The Wall Street Journal recently ran a story about the government’s watchdog, the SEC, having concerns about the quality of audit reports issued by one of the Big Four CPA firms, KPMG. This resulted in an indictment of several people. What the government noted was poor audit quality based on their review. Big 4 CPA firms have also been charged with fraud in other high-profile cases. In fact, government test audits of all the Big Four firm’s work show that about 25% of all audits were what they call, “deficient”.

The issue is that investors rely on the outside auditors to check the accuracy of a firm’s financial reports. The SEC and the federal government has focused on this since the bankruptcies and accounting scandals involving Enron and World-Com in the early 2000s. And the Big Four CPA firms audit almost all the public firms in the Standard and Poor’s 500. So, this is not a good thing, no matter how you look at it.

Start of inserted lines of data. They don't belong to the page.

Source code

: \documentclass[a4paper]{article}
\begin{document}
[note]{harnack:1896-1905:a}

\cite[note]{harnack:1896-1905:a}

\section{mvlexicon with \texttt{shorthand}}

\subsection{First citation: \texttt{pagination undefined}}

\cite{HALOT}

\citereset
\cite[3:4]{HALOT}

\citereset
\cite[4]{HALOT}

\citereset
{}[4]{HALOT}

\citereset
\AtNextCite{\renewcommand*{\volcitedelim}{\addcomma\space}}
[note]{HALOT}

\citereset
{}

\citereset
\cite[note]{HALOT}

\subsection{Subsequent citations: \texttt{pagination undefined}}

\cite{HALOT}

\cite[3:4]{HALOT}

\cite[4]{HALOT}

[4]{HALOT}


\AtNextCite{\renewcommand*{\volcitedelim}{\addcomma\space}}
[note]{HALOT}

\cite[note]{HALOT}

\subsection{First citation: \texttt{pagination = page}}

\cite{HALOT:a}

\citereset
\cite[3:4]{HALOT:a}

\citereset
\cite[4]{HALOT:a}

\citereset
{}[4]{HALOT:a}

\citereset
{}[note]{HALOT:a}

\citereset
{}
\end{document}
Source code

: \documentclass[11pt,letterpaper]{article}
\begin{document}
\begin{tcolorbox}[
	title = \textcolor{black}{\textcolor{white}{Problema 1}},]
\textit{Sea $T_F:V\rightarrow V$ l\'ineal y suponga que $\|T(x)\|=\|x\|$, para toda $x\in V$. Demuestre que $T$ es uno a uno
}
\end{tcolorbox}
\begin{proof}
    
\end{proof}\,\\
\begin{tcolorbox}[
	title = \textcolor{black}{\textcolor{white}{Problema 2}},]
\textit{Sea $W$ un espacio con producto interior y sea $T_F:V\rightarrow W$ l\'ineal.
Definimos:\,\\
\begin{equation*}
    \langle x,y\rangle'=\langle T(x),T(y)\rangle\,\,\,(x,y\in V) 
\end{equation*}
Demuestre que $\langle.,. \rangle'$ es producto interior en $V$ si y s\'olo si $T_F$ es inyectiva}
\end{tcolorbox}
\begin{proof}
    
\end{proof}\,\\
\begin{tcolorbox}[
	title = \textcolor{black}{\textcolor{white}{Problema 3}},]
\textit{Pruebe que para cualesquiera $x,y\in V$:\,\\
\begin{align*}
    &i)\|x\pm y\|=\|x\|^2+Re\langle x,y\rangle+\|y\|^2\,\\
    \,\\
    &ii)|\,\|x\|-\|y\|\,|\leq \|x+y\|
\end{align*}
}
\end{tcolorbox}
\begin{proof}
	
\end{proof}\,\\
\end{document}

As a former CPA in public accounting and a former CFO who worked with auditors for  decades, I have some thoughts for the Big Four CPA firms.

Training is first. Accounting firms send their new staff to a couple week training program. This is nowhere near enough. When I was an entry level staff person, I understood very little about internal controls, proper procedures, and really the whole auditing process. It took into my third or fourth year before I felt comfortable. More hands on training ever few months would have helped even though this is expensive.

Supervision is next. CPA firms have a very clear hierarchy of command where each layer above supervises and reviews the work of those below. The Senior on an audit might have a handful of staff reporting to them which does not sound unreasonable. But the Senior auditor also has work only they can do, like taxes, and rarely has enough time to supervise and help train their staff. Managers supervise Seniors but a bunch of them at once on often very different types of audits. More time needs to be allocated for review and supervision so that audit quality can improve.

Finally, we need a clear and mutually agreed understanding of what an audit is and what it is not. Audits are not meant to detect fraud yet many people believe they are. If fraud is found, however, it must be reported. As the government completes all these test audits perhaps the expectations versus the deliverables of an audit can become less fuzzy.  We also have whole new issues these days with technology,  cyber crimes and data security that did not exist that long ago. The responsibility of the auditor needs to be re-defined.

All of these items will take more audit time and thus audits will cost more. That will  become a reality. Historically, audit clients put constant pressure on their auditors to lower their fee. Going forward, if we want to improve audit quality and significantly reduce deficient work, audits will cost more. The investing public deserves it.